Sonic Frontiers feels like the breath of fresh air the long-running franchise needs, even if it still has many problems. Part of what makes Sonic Frontiers so fascinating is the laid-back almost “chill” feeling of its gameplay which puts a major focus on simply running around and exploring. Strange one-off mini-games often get in the way of exploration, but this could have entirely been avoided if Sega had chosen to bring back one of the biggest fan-favorite features of the series: the Chao Garden. Sonic Frontier’s core design feels like it was tailor-made for a Chao Garden, and it’s a huge missed opportunity that the game could have really capitalized on.
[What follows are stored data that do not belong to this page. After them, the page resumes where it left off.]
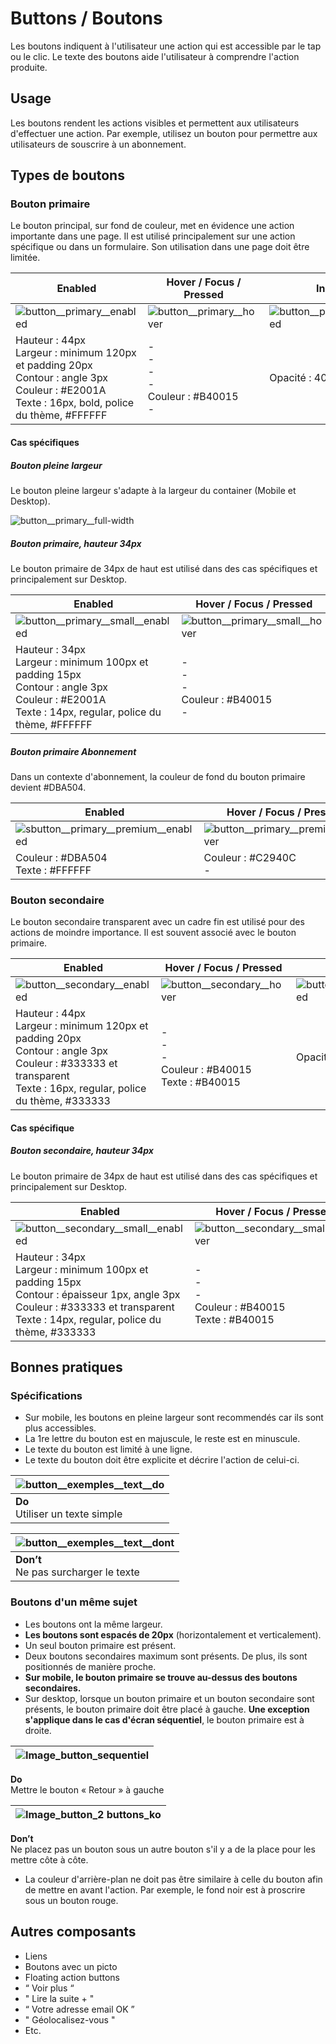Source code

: # Buttons / Boutons

Les boutons indiquent à l'utilisateur une action qui est accessible par le tap ou le clic. Le texte des boutons aide l'utilisateur à comprendre l'action produite.

## Usage

Les boutons rendent les actions visibles et permettent aux utilisateurs d'effectuer une action. Par exemple, utilisez un bouton pour permettre aux utilisateurs de souscrire à un abonnement.

## Types de boutons

### Bouton primaire

Le bouton principal, sur fond de couleur, met en évidence une action importante dans une page. Il est utilisé principalement sur une action spécifique ou dans un formulaire. Son utilisation dans une page doit être limitée.

Enabled | Hover / Focus / Pressed | Inactif
------------ | ------------- | ------------- |
![button__primary__enabled](components/COMPONENTS/Buttons/design/button__primary__enabled.png)| ![button__primary__hover](components/COMPONENTS/Buttons/design/button__primary__hover.png)| ![button__primary__disabled](components/COMPONENTS/Buttons/design/button__primary__disabled.png)
Hauteur : 44px  <br> Largeur : minimum 120px et padding 20px <br> Contour : angle 3px  <br> Couleur : #E2001A  <br> Texte : 16px, bold, police du thème, #FFFFFF | - <br> - <br> - <br> - <br> Couleur : #B40015 <br> - | Opacité : 40 %


#### Cas spécifiques

##### Bouton pleine largeur

Le bouton pleine largeur s'adapte à la largeur du container (Mobile et Desktop).

![button__primary__full-width](components/COMPONENTS/Buttons/design/button__primary__full-width.png)


##### Bouton primaire, hauteur 34px

Le bouton primaire de 34px de haut est utilisé dans des cas spécifiques et principalement sur Desktop.

  Enabled | Hover / Focus / Pressed | Inactif
  ------------ | ------------- | ------------- |
  ![button__primary__small__enabled](components/COMPONENTS/Buttons/design/button__primary__small__enabled.png)|![button__primary__small__hover](components/COMPONENTS/Buttons/design/button__primary__small__hover.png)| ![button__primary__small__disabled](components/COMPONENTS/Buttons/design/button__primary__small__disabled.png)
  Hauteur : 34px  <br> Largeur : minimum 100px et padding 15px  <br> Contour : angle 3px <br> Couleur : #E2001A <br> Texte : 14px, regular, police du thème, #FFFFFF | - <br> - <br> - <br> Couleur : #B40015 <br> - | Opacité : 40 %

##### Bouton primaire Abonnement

Dans un contexte d'abonnement, la couleur de fond du bouton primaire devient #DBA504.

  Enabled | Hover / Focus / Pressed
  ------------ | -------------
![sbutton__primary__premium__enabled](components/COMPONENTS/Buttons/design/button__primary__premium__enabled.png)|   ![button__primary__premium__hover](components/COMPONENTS/Buttons/design/button__primary__premium__hover.png)
Couleur : #DBA504 <br> Texte : #FFFFFF |  Couleur : #C2940C <br> -


### Bouton secondaire

Le bouton secondaire transparent avec un cadre fin est utilisé pour des actions de moindre importance. Il est souvent associé avec le bouton primaire.


Enabled | Hover / Focus / Pressed | Inactif
------------ | ------------- | ------------- |
![button__secondary__enabled](components/COMPONENTS/Buttons/design/button__secondary__enabled.png)| ![button__secondary__hover](components/COMPONENTS/Buttons/design/button__secondary__hover.png)| ![button__secondary__disabled](components/COMPONENTS/Buttons/design/button__secondary__disabled.png)
Hauteur : 44px  <br> Largeur : minimum 120px et padding 20px  <br> Contour : angle 3px <br> Couleur : #333333 et transparent  <br> Texte : 16px, regular, police du thème, #333333 | - <br> - <br> - <br> Couleur : #B40015 <br> Texte : #B40015 | Opacité : 40 %


#### Cas spécifique
##### Bouton secondaire, hauteur 34px

Le bouton primaire de 34px de haut est utilisé dans des cas spécifiques et principalement sur Desktop.


Enabled | Hover / Focus / Pressed | Inactif
------------ | ------------- | ------------- |
![button__secondary__small__enabled](components/COMPONENTS/Buttons/design/button__secondary__small__enabled.png)| ![button__secondary__small__hover](components/COMPONENTS/Buttons/design/button__secondary__small__hover.png)| ![button__secondary__small__disabled](components/COMPONENTS/Buttons/design/button__secondary__small__disabled.png)
Hauteur : 34px  <br> Largeur : minimum 100px et padding 15px  <br> Contour : épaisseur 1px, angle 3px <br> Couleur : #333333 et transparent <br> Texte : 14px, regular, police du thème, #333333 | - <br> - <br> - <br> Couleur : #B40015 <br> Texte : #B40015 | Opacité : 40 %

## Bonnes pratiques

### Spécifications
- Sur mobile, les boutons en pleine largeur sont recommendés car ils sont plus accessibles.
- La 1re lettre du bouton est en majuscule, le reste est en minuscule.
- Le texte du bouton est limité à une ligne.
- Le texte du bouton doit être explicite et décrire l'action de celui-ci.

<div class="do-dont">
 <div class="do">

![button__exemples__text__do](components/COMPONENTS/Buttons/design/button__exemples__text__do.png)|
------------ |
**Do** <br/> Utiliser un texte simple |

 </div>

 <div class="dont">

![button__exemples__text__dont](components/COMPONENTS/Buttons/design/button__exemples__text__dont.png) |
------------ |
**Don’t** <br/> Ne pas surcharger le texte |

 </div>
 </div>

### Boutons d'un même sujet

- Les boutons ont la même largeur.
- **Les boutons sont espacés de 20px** (horizontalement et verticalement).
- Un seul bouton primaire est présent.
- Deux boutons secondaires maximum sont présents. De plus, ils sont positionnés de manière proche.
- **Sur mobile, le bouton primaire se trouve au-dessus des boutons secondaires.**
- Sur desktop, lorsque un bouton primaire et un bouton secondaire sont présents, le bouton primaire doit être placé à gauche. **Une exception s'applique dans le cas d'écran séquentiel**, le bouton primaire est à droite.

<div class="do-dont">
<div class="do">

![Image_button_sequentiel](components/COMPONENTS/Buttons/design/Image_button_sequentiel.png)|
------------ |
**Do** <br/> Mettre le bouton «&nbsp;Retour&nbsp;» à gauche

 </div>
 </div>


 <div class="do-dont">
 <div class="dont">

![Image_button_2 buttons_ko](components/COMPONENTS/Buttons/design/Image_button_buttons_ko.png)  |
------------ |
**Don’t** <br/> Ne placez pas un bouton sous un autre bouton s'il y a de la place pour les mettre côte à côte.

 </div>
 </div>


- La couleur d'arrière-plan ne doit pas être similaire à celle du bouton afin de mettre en avant l'action. Par exemple, le fond noir est à proscrire sous un bouton rouge.

## Autres composants
- Liens
- Boutons avec un picto
- Floating action buttons
- “ Voir plus “
- " Lire la suite + "
- “ Votre adresse email OK ”
- " Géolocalisez-vous "
- Etc.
The Chao Garden was first introduced in 1999’s Sonic Adventure, but it would only be iterated on over a couple of entries, with the last proper version of the mini-game appearing in Sonic Advance 2. Essentially the Chao were virtual pets, and players could discover these hidden gardens that let players hatch, name, and interact with the adorable creatures in a variety of ways. The Chao Garden was a surprisingly deep piece of side content that, integrally, provided a break from the action and intensity of Sonic Adventure. It helped break up the flow, and fans loved it so much because of how much fun it was to simply interact with the charming little Chao.
Now looking forward to the release of Sonic Frontiers, a feature like the Chao Garden would have perfectly reinforced the overall message and vibe of the game at large. In a cruel twist, Sonic Frontiers even has a voice line where Sonic says, “I wonder if there’s a Chao Garden around here?”
Even if you don’t use “Chaos” specifically, Sonic Frontiers has another cute little creature it could put in its place. While exploring the islands of Frontiers you collect little Korok-like critters called Koco, but unfortunately, they only function as a currency for leveling up, and nothing else.
It’s honestly a shame as the Koco themselves are exceptionally cute, and it’s fun to just see them roaming around, jumping, and chirping. That all would have been made even better if there was some kind of system that let you interact with the Koco on a deeper level, literally raising and taking care of them. This would help encourage the relaxing feeling of Sonic Frontiers even more and provide some much-needed gameplay variety, letting you pop into a garden when you start getting tired of exploration.
Even more important is how Sonic Frontiers could have potentially expanded the Chao Garden formula, seeing as it’s been over a decade since the feature was last seen. An in-depth photo mode would be absolutely delightful with a Chao Garden, letting players pose the creatures and take portraits of their favorites.
It could also be a more complex mini-game where you manage and train the Chao, improving their overall stats. Sonic Team could even take inspiration from another Sega series that does mini-games exceptionally well: Yakuza. Over the years, Yakuza has featured a wide array of management mini-games, like the Cabaret Club and Clan Creator, and putting that kind of complexity into a Chao Garden could drastically increase the appeal. Those Yakuza mini-games give players a wide array of characters to train and grow attached to through additional story, and even though Sonic and Yakuza have some major differences, it’s easy to see common ground.
In many ways, Sonic Frontiers feels like the prototype of this new formula. It’s great at its core but needs a lot of tuning and refining to really turn into something special. Adding on a robust feature like a Chao Garden would have undoubtedly increased development time. However, now that Sonic Frontiers is out Sonic Team can start thinking about how to iterate, so maybe the Chao Garden dream isn’t totally dead.